◆ **TASK DIRECTIONS**: After locating the line with "の収束条件を、見える段として置く。仮定が無いと CAS が符号を聞き返して段が失敗する（セッションは生きたまま）。" in the data that follows, return it and every later line exactly, up to and including the line with "Todas soluções de".

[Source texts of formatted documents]

[Start of Attachment]

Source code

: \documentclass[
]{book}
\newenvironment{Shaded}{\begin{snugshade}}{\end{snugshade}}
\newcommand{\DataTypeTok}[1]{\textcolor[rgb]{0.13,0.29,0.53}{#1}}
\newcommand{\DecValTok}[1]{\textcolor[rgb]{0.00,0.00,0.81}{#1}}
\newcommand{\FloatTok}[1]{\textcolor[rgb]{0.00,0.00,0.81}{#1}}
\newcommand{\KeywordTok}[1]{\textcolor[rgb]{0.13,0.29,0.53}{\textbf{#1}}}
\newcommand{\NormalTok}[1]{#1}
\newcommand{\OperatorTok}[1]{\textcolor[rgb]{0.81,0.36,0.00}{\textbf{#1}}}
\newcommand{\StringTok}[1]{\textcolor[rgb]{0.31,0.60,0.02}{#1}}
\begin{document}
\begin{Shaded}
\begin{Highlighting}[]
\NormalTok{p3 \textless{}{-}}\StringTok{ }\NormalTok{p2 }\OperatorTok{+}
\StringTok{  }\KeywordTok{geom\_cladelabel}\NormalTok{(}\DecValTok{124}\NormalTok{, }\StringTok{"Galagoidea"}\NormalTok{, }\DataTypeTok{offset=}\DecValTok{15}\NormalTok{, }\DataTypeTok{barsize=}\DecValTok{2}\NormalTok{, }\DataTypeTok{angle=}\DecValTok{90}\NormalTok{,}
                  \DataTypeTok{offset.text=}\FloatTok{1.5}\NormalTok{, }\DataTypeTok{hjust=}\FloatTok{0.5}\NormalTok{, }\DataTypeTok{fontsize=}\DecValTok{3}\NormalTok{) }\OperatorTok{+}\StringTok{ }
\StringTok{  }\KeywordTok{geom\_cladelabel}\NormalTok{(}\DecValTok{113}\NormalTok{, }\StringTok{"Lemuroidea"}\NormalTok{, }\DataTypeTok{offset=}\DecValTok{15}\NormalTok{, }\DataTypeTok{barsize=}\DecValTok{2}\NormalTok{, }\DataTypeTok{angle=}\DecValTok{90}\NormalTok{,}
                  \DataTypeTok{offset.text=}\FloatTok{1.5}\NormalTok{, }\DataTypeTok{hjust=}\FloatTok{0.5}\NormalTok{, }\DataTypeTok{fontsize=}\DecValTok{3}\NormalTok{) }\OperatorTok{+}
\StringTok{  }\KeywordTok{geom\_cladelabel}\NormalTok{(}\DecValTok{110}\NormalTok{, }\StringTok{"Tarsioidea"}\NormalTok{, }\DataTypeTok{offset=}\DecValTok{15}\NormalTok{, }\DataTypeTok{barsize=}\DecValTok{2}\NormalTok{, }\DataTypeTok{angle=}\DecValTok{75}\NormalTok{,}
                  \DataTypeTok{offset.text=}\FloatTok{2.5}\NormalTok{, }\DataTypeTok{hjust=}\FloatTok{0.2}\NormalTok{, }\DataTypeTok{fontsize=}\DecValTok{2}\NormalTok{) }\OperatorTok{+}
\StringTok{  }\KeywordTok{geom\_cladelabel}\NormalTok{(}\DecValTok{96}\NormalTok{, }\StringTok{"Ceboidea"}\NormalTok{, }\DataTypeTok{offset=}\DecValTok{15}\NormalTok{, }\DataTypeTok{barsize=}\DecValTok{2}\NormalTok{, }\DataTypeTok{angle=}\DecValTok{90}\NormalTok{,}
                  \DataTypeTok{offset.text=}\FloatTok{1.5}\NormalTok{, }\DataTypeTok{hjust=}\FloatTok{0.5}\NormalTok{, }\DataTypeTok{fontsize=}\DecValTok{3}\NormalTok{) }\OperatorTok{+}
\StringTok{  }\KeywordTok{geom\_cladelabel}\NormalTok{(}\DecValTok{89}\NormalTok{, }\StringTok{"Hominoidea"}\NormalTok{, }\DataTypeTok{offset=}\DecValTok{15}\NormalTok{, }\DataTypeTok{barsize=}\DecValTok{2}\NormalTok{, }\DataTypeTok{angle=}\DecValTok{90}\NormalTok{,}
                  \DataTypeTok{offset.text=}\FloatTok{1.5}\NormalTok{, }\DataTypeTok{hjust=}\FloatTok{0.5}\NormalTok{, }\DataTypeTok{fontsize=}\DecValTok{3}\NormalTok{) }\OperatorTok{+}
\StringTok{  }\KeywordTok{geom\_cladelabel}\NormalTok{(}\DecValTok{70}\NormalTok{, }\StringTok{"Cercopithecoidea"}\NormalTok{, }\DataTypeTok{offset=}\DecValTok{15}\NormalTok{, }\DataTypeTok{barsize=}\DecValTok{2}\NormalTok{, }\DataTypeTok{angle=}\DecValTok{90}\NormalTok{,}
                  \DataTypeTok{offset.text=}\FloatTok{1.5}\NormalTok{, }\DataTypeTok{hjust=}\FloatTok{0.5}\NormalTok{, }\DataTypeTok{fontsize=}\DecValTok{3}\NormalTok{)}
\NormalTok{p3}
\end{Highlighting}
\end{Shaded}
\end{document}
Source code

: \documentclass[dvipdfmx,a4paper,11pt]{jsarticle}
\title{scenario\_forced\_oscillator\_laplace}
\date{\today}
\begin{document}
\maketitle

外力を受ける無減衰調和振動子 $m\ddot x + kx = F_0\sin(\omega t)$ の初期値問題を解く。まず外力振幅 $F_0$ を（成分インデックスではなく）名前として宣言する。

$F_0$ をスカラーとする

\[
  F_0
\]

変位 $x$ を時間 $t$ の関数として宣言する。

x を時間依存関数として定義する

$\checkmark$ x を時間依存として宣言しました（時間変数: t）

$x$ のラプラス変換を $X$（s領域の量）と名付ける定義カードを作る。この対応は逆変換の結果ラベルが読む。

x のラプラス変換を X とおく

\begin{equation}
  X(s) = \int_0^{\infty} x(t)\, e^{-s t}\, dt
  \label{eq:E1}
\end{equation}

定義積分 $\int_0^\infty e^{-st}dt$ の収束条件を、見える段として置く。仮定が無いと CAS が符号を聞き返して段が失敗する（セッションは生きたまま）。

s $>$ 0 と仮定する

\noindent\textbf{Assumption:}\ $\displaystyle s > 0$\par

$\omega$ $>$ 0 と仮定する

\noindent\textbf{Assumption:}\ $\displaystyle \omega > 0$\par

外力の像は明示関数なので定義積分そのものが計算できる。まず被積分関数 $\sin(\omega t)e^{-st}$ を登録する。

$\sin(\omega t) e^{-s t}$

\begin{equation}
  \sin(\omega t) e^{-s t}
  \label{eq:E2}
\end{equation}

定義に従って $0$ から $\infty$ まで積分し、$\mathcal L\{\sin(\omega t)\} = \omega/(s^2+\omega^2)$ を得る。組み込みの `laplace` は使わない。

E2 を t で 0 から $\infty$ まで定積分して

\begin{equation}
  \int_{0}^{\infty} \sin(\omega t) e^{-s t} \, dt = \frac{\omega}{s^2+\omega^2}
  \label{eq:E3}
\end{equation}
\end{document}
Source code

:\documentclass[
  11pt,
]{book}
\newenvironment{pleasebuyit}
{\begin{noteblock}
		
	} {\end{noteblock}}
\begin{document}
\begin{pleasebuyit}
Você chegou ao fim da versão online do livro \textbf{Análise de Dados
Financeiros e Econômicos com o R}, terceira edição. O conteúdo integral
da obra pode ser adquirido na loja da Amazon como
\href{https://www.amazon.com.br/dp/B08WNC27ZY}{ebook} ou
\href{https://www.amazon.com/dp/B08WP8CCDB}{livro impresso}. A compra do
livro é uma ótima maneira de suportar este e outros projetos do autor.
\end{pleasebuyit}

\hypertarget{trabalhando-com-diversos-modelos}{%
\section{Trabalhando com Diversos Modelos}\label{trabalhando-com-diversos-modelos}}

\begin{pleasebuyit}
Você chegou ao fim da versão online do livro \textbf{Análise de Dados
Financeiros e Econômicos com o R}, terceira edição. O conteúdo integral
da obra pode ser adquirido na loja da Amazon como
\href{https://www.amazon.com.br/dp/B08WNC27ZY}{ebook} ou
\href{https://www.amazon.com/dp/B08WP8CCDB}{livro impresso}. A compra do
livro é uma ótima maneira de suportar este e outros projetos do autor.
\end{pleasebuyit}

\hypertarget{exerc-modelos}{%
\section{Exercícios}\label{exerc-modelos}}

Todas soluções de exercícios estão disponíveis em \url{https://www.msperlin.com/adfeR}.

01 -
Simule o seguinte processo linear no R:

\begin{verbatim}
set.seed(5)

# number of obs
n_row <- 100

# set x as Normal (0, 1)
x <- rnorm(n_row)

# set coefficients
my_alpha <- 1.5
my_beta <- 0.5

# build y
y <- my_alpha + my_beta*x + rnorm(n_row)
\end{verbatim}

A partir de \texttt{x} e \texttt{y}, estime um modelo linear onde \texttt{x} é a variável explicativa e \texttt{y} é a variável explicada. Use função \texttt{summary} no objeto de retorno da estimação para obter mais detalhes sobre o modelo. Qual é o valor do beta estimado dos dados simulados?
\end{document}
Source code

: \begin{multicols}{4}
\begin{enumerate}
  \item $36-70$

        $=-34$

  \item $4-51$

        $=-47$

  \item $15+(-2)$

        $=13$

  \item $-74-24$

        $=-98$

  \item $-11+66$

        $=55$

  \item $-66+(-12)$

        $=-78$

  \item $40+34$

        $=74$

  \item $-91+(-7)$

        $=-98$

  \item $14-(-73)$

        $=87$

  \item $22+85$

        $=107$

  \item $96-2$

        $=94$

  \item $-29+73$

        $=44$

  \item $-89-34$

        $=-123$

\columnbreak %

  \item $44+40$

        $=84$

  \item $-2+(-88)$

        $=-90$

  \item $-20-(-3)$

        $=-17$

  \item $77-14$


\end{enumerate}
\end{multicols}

[End of Attachment]
[Start of Attachment]

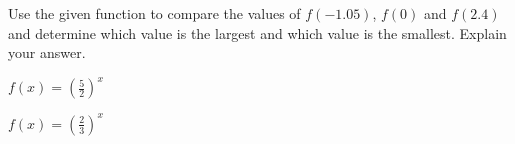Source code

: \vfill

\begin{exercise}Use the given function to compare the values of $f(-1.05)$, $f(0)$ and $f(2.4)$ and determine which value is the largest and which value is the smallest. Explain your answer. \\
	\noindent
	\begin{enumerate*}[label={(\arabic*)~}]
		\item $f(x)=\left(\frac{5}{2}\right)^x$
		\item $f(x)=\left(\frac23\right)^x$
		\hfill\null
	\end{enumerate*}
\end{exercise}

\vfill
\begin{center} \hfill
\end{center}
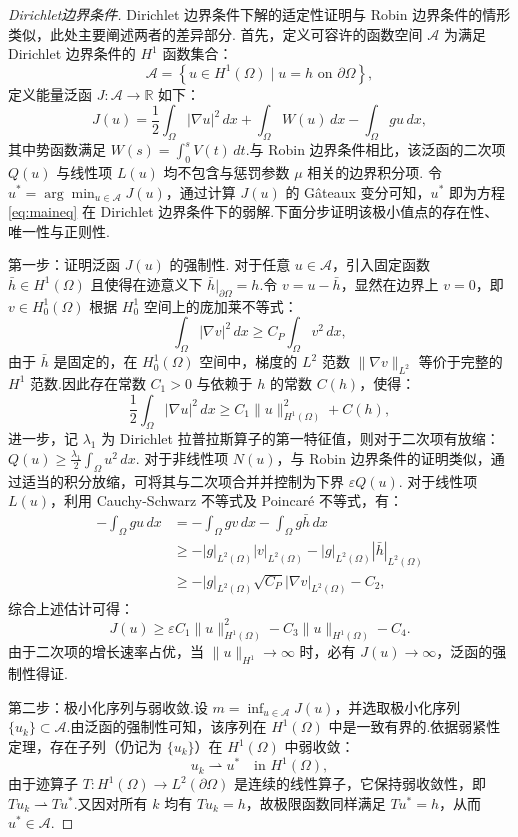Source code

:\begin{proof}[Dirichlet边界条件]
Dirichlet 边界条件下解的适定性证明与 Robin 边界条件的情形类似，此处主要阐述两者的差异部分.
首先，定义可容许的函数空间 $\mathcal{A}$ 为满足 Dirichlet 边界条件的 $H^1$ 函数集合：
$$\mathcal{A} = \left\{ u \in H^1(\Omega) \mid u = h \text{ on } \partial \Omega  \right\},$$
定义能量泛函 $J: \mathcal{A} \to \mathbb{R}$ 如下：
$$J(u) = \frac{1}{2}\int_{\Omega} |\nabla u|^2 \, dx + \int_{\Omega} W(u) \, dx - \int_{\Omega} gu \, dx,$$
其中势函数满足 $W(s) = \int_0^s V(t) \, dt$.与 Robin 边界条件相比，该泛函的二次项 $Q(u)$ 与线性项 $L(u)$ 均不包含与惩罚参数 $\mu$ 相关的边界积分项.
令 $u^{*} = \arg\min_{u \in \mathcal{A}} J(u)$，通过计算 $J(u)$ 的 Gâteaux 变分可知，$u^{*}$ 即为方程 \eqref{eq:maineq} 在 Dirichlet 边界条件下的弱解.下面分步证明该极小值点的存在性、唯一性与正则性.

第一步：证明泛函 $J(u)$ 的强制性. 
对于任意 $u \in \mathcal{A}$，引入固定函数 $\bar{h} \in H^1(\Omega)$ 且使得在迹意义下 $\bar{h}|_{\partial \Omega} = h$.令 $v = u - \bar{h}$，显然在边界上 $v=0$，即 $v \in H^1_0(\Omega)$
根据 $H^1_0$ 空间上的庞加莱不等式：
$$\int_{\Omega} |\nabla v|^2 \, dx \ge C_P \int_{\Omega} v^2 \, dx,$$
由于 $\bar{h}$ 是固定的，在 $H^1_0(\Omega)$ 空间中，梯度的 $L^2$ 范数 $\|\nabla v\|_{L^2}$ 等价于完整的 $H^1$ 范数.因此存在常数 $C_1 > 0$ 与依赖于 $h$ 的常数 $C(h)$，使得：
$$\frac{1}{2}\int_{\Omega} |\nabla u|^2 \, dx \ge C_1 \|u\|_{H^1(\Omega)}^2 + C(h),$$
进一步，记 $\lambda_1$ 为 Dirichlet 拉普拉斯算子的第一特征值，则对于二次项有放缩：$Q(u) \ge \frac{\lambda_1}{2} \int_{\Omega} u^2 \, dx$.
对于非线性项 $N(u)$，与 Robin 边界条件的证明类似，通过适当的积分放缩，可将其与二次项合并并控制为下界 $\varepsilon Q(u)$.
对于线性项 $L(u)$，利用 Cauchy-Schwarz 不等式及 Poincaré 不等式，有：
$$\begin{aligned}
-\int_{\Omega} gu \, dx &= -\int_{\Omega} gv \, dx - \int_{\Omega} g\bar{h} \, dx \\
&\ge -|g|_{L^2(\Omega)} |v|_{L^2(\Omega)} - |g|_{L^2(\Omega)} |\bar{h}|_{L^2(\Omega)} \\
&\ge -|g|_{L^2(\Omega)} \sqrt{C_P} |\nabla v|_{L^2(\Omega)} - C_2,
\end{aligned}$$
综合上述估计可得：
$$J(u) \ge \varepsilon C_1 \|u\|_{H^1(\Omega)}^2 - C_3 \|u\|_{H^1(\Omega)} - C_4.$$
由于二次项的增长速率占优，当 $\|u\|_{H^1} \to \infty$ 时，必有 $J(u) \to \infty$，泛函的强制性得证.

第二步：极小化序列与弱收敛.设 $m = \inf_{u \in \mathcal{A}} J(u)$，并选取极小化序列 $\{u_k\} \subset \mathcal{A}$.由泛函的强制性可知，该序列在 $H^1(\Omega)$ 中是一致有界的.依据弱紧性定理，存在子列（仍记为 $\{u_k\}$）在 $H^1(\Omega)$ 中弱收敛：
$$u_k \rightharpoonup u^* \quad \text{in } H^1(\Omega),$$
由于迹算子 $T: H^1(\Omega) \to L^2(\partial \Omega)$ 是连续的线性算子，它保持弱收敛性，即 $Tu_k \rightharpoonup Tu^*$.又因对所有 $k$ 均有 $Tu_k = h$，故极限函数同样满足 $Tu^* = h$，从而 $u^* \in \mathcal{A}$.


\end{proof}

[End of Attachment]
[Start of Attachment]

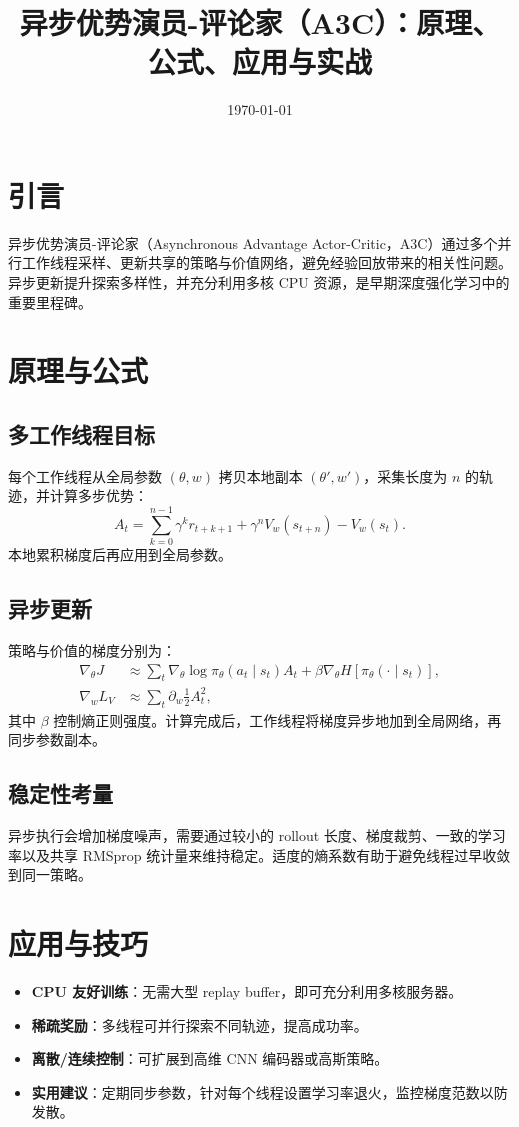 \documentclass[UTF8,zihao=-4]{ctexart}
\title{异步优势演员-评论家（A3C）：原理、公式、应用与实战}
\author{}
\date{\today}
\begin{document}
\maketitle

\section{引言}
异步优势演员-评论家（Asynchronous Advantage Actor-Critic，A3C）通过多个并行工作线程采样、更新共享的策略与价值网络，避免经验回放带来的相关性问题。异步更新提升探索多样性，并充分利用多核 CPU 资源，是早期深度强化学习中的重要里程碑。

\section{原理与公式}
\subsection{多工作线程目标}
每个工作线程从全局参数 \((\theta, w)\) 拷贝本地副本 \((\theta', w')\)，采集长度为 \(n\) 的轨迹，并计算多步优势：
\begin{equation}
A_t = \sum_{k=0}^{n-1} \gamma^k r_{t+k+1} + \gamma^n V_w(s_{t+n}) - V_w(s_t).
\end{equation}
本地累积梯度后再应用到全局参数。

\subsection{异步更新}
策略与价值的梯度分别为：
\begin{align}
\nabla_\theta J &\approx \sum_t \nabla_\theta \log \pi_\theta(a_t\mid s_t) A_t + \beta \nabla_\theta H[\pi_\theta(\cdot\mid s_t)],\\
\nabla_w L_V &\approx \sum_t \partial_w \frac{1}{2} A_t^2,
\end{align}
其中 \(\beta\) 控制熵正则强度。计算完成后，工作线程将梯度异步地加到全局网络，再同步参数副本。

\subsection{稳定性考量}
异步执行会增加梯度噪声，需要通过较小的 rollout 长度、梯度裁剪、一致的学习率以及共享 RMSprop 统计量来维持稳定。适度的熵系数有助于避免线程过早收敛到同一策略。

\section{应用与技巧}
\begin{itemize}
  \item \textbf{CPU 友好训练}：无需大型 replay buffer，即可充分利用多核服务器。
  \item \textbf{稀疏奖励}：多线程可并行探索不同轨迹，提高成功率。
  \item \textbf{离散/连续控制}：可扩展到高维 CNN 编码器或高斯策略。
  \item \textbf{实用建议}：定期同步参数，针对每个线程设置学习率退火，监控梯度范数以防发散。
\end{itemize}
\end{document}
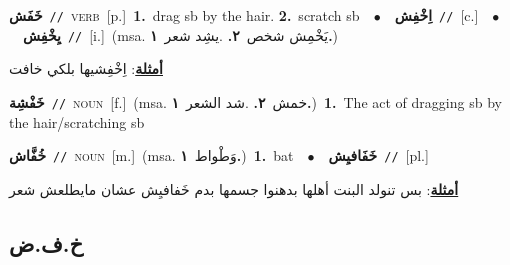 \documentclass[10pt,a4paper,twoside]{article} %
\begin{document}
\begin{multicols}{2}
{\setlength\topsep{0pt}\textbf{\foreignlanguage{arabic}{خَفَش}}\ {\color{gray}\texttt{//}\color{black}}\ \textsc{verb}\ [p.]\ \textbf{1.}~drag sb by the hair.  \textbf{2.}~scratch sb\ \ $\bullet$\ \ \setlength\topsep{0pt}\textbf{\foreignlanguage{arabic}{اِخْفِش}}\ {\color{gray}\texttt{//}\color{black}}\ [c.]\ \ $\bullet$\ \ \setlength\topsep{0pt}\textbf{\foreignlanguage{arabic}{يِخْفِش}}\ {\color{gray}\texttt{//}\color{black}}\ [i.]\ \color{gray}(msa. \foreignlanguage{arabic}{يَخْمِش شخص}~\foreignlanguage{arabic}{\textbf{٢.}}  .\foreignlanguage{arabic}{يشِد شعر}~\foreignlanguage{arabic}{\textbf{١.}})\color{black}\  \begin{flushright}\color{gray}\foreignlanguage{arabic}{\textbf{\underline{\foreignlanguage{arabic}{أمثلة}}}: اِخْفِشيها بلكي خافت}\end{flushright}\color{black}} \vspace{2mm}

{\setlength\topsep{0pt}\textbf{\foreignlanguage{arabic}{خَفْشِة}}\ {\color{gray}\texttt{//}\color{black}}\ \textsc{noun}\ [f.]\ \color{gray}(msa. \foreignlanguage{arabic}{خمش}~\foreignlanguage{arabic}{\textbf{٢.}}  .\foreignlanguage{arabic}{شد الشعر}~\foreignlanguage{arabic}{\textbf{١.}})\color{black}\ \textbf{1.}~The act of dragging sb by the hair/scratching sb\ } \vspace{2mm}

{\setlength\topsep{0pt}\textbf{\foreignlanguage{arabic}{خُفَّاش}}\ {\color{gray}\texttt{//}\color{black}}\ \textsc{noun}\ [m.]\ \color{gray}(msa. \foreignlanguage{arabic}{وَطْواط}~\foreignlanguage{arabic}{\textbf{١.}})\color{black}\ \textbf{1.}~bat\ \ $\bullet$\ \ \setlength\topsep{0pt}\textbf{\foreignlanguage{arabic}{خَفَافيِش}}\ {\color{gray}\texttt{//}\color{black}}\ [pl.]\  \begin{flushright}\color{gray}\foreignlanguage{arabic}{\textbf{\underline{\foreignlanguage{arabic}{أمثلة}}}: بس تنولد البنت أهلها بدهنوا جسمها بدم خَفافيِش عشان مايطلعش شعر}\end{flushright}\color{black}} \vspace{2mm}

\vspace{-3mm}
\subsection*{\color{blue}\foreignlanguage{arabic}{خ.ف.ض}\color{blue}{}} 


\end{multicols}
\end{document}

[End of Attachment]

◆ **WRITTEN SOLUTION**:
定義積分 $\int_0^\infty e^{-st}dt$ の収束条件を、見える段として置く。仮定が無いと CAS が符号を聞き返して段が失敗する（セッションは生きたまま）。

s $>$ 0 と仮定する

\noindent\textbf{Assumption:}\ $\displaystyle s > 0$\par

$\omega$ $>$ 0 と仮定する

\noindent\textbf{Assumption:}\ $\displaystyle \omega > 0$\par

外力の像は明示関数なので定義積分そのものが計算できる。まず被積分関数 $\sin(\omega t)e^{-st}$ を登録する。

$\sin(\omega t) e^{-s t}$

\begin{equation}
  \sin(\omega t) e^{-s t}
  \label{eq:E2}
\end{equation}

定義に従って $0$ から $\infty$ まで積分し、$\mathcal L\{\sin(\omega t)\} = \omega/(s^2+\omega^2)$ を得る。組み込みの `laplace` は使わない。

E2 を t で 0 から $\infty$ まで定積分して

\begin{equation}
  \int_{0}^{\infty} \sin(\omega t) e^{-s t} \, dt = \frac{\omega}{s^2+\omega^2}
  \label{eq:E3}
\end{equation}
\end{document}
Source code

:\documentclass[
  11pt,
]{book}
\newenvironment{pleasebuyit}
{\begin{noteblock}
		
	} {\end{noteblock}}
\begin{document}
\begin{pleasebuyit}
Você chegou ao fim da versão online do livro \textbf{Análise de Dados
Financeiros e Econômicos com o R}, terceira edição. O conteúdo integral
da obra pode ser adquirido na loja da Amazon como
\href{https://www.amazon.com.br/dp/B08WNC27ZY}{ebook} ou
\href{https://www.amazon.com/dp/B08WP8CCDB}{livro impresso}. A compra do
livro é uma ótima maneira de suportar este e outros projetos do autor.
\end{pleasebuyit}

\hypertarget{trabalhando-com-diversos-modelos}{%
\section{Trabalhando com Diversos Modelos}\label{trabalhando-com-diversos-modelos}}

\begin{pleasebuyit}
Você chegou ao fim da versão online do livro \textbf{Análise de Dados
Financeiros e Econômicos com o R}, terceira edição. O conteúdo integral
da obra pode ser adquirido na loja da Amazon como
\href{https://www.amazon.com.br/dp/B08WNC27ZY}{ebook} ou
\href{https://www.amazon.com/dp/B08WP8CCDB}{livro impresso}. A compra do
livro é uma ótima maneira de suportar este e outros projetos do autor.
\end{pleasebuyit}

\hypertarget{exerc-modelos}{%
\section{Exercícios}\label{exerc-modelos}}

Todas soluções de exercícios estão disponíveis em \url{https://www.msperlin.com/adfeR}.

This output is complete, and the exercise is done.